Ajib Hamdani, an economic policy expert from the Indonesian Employers Association (Apindo), believes that while the government’s official target in the 2026 State Budget (RAPBN) is 5.4 percent, hitting 6 percent is possible if key priorities are addressed.

Finance Minister Purbaya Yudhi Sadewa also shares optimism for 6 percent growth, citing improvements in fiscal and monetary policies as solid groundwork for the upcoming year.

Here’s a breakdown of Ajib’s six strategic prerequisites for accelerating economic growth in 2026.

1. High-Quality Job Creation

Ajib emphasizes that job creation must go beyond quantity and focus on quality. “Indonesia’s fundamental economic challenges include unemployment and the informal sector,” he said.

Investments should target sectors that absorb formal labor. The government must avoid turnkey or ready-made investment models for lower-level positions. Policies should enforce clear and consistent local labor force participation ratios.

The idea is simple: more quality jobs mean higher incomes, stronger domestic demand, and a more resilient economy.

2. Balanced Fiscal and Monetary Policies

2025 marked a transition in Indonesia’s fiscal approach, moving from strict stability to growth-oriented policies. Ajib notes that while President Prabowo Subianto’s fiscal style suits this shift, challenges remain.

Limited fiscal space, tax revenue shortfalls, and inefficient State-Owned Enterprises (SOEs) are issues that need attention. Monetary policy must also keep inflation in check, around 2.5 percent ±1 percent.

“The principle is clear: collect more, spend better,” Ajib said, underlining the importance of synchronized policies.

3. Cost Efficiency Across the Economy

Reducing business costs is another critical agenda. Ajib highlights the need for lowering compliance costs, providing more competitive financing options, and controlling energy, logistics, and labor expenses.

Efficient costs make Indonesian businesses more competitive domestically and internationally.

4. Strengthening Human Capital

Productivity and workforce quality are central to sustainable growth. Ajib suggests vocational education reform and skills upgrading, integration between education, industry, and business, and emphasis on digital literacy to adapt to a technology-driven economy.

“Wage increases must be matched with higher productivity and competitiveness,” Ajib stressed.
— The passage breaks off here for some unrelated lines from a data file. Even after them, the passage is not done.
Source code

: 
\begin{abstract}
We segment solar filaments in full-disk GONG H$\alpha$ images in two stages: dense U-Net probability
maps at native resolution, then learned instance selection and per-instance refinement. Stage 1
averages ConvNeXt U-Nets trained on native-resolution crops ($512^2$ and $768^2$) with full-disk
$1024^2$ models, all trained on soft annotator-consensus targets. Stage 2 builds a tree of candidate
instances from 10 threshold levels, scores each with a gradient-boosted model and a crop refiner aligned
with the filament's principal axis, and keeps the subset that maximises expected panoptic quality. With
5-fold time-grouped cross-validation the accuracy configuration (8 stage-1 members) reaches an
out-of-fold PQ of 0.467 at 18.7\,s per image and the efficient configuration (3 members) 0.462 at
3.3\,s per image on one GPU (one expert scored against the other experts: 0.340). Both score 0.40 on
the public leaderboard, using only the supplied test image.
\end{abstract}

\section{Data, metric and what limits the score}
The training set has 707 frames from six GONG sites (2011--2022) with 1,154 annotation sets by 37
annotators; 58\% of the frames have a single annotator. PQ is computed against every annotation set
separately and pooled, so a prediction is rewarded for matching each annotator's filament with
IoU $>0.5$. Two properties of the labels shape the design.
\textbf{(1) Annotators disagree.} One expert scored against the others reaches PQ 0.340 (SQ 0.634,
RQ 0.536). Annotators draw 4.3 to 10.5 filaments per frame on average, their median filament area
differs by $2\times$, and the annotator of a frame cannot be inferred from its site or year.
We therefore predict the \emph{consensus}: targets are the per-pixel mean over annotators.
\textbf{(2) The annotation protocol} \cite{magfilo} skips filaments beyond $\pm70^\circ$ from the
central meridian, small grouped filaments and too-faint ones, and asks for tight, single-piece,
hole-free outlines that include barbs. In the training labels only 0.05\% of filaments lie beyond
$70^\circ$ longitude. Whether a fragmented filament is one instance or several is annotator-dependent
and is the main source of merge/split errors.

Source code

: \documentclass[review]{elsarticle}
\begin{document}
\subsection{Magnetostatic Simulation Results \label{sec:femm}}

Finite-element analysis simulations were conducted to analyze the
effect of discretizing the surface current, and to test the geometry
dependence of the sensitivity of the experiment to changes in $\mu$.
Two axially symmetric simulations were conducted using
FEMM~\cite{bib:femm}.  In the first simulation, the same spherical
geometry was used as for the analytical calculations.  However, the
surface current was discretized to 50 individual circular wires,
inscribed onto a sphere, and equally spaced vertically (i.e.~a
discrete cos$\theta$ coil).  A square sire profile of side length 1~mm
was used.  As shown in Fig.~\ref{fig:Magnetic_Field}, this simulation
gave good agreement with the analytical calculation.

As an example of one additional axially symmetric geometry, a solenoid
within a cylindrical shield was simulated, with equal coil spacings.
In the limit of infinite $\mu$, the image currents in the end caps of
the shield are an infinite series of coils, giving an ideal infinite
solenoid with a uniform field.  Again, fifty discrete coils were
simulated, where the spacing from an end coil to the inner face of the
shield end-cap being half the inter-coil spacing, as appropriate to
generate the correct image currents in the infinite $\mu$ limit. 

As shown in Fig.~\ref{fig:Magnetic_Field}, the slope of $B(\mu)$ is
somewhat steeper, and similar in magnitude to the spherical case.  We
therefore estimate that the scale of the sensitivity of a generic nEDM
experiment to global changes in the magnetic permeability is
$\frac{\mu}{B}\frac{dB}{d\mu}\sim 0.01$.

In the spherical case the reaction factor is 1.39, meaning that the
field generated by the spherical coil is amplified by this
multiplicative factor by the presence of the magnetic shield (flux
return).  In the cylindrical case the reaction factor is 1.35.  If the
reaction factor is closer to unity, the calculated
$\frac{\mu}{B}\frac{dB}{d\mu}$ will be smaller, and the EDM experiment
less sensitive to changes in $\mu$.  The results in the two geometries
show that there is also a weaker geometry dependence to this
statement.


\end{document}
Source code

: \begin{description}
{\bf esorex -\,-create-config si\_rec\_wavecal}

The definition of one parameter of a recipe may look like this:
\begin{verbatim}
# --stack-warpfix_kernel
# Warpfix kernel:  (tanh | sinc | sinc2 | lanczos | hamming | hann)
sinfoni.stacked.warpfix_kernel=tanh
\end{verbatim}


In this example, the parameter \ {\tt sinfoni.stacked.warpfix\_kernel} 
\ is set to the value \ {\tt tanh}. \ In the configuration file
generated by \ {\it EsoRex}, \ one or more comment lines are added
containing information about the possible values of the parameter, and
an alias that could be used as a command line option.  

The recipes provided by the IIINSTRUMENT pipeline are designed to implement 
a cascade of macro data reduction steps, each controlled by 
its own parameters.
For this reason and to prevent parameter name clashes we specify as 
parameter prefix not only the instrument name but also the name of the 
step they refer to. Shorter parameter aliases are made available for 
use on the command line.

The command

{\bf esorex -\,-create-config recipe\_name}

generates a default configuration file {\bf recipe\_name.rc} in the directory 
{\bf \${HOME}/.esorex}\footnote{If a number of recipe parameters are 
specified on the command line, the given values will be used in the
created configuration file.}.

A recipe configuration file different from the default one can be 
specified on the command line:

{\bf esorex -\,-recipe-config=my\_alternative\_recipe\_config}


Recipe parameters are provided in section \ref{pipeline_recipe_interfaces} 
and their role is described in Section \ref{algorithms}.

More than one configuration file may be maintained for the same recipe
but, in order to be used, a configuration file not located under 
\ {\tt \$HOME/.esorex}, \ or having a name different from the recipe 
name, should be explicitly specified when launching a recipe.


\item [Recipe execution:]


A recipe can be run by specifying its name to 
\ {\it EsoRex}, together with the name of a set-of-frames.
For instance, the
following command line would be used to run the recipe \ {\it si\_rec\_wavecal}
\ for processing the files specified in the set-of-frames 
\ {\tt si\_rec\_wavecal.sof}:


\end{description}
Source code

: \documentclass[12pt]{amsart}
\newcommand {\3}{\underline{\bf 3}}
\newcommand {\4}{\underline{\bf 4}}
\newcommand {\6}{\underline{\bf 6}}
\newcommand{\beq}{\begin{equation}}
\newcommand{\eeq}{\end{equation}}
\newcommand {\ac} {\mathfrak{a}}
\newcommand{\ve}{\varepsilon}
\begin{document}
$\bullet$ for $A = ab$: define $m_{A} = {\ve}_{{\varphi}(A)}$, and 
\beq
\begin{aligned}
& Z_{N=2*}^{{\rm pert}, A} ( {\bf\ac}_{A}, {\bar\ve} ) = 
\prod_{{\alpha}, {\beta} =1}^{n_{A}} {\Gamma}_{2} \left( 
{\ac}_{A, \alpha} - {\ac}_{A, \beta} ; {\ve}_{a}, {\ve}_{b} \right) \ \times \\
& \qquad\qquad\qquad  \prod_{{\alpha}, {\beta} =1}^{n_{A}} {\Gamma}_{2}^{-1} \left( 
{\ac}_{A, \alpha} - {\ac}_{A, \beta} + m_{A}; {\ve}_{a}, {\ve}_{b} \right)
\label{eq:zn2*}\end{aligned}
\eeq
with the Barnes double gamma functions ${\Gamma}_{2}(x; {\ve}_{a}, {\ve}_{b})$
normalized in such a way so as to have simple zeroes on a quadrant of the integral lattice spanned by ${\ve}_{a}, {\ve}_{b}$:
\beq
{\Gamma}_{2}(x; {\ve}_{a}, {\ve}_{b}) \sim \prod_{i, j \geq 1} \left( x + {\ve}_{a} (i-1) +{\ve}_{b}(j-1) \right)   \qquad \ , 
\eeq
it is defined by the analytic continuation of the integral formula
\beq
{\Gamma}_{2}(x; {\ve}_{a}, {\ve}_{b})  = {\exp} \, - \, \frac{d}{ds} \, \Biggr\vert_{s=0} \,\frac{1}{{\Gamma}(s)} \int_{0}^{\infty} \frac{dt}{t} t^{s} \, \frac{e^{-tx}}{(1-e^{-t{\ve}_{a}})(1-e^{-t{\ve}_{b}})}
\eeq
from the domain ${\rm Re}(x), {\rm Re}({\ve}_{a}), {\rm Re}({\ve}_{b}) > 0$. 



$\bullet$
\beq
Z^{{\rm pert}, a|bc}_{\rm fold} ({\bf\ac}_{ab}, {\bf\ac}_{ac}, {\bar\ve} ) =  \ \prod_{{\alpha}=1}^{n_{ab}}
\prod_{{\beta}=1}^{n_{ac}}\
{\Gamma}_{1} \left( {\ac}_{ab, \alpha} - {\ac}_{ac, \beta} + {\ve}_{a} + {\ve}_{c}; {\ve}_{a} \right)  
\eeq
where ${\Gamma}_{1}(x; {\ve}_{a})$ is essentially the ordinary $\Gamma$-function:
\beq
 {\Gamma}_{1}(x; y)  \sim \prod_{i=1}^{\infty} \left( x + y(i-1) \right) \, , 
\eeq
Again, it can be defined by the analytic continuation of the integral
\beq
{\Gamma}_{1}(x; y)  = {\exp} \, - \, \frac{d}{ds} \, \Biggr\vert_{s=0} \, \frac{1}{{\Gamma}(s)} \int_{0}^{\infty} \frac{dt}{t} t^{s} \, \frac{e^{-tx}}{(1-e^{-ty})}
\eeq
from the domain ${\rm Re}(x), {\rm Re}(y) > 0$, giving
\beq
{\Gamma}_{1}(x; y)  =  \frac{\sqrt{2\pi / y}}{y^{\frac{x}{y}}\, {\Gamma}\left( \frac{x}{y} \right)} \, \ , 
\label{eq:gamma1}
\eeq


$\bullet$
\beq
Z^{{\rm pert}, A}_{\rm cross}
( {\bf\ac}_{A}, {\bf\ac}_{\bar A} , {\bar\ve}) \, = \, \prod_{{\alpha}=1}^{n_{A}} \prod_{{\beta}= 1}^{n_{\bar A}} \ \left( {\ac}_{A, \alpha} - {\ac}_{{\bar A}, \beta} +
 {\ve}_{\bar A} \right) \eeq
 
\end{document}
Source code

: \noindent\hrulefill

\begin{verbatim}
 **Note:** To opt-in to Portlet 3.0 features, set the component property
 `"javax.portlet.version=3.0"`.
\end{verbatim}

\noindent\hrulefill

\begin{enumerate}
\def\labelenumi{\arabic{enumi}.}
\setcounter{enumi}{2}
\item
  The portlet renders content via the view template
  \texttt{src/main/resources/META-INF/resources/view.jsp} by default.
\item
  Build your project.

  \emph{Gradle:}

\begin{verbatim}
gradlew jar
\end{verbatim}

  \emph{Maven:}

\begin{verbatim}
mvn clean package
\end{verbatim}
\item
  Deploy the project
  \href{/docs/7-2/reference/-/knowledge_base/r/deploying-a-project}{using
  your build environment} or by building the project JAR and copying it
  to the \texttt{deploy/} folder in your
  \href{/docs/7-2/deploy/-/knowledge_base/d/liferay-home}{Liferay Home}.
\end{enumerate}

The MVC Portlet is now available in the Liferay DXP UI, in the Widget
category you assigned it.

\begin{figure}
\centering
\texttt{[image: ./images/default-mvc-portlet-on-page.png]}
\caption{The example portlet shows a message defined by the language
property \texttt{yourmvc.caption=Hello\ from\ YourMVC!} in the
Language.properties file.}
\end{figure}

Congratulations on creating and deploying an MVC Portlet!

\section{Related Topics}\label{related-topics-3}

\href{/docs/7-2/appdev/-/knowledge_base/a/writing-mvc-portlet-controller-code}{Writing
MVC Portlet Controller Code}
5. Empowering MSMEs in Supply Chains

Micro, Small, and Medium Enterprises (MSMEs) play a vital role in Indonesia’s economy. Ajib recommends connecting MSMEs with SOEs and the private sector, offering fiscal incentives to strengthen competitiveness, and improving access to financing and global markets.

A strong MSME sector ensures more inclusive growth and deeper integration into global supply chains.

6. Laying the Foundation for Accelerated Growth

According to Ajib, these five prerequisites form the foundation for achieving 6 percent growth. “With current conditions, 6 percent is possible, but 5 to 5.4 percent is more realistic,” he said.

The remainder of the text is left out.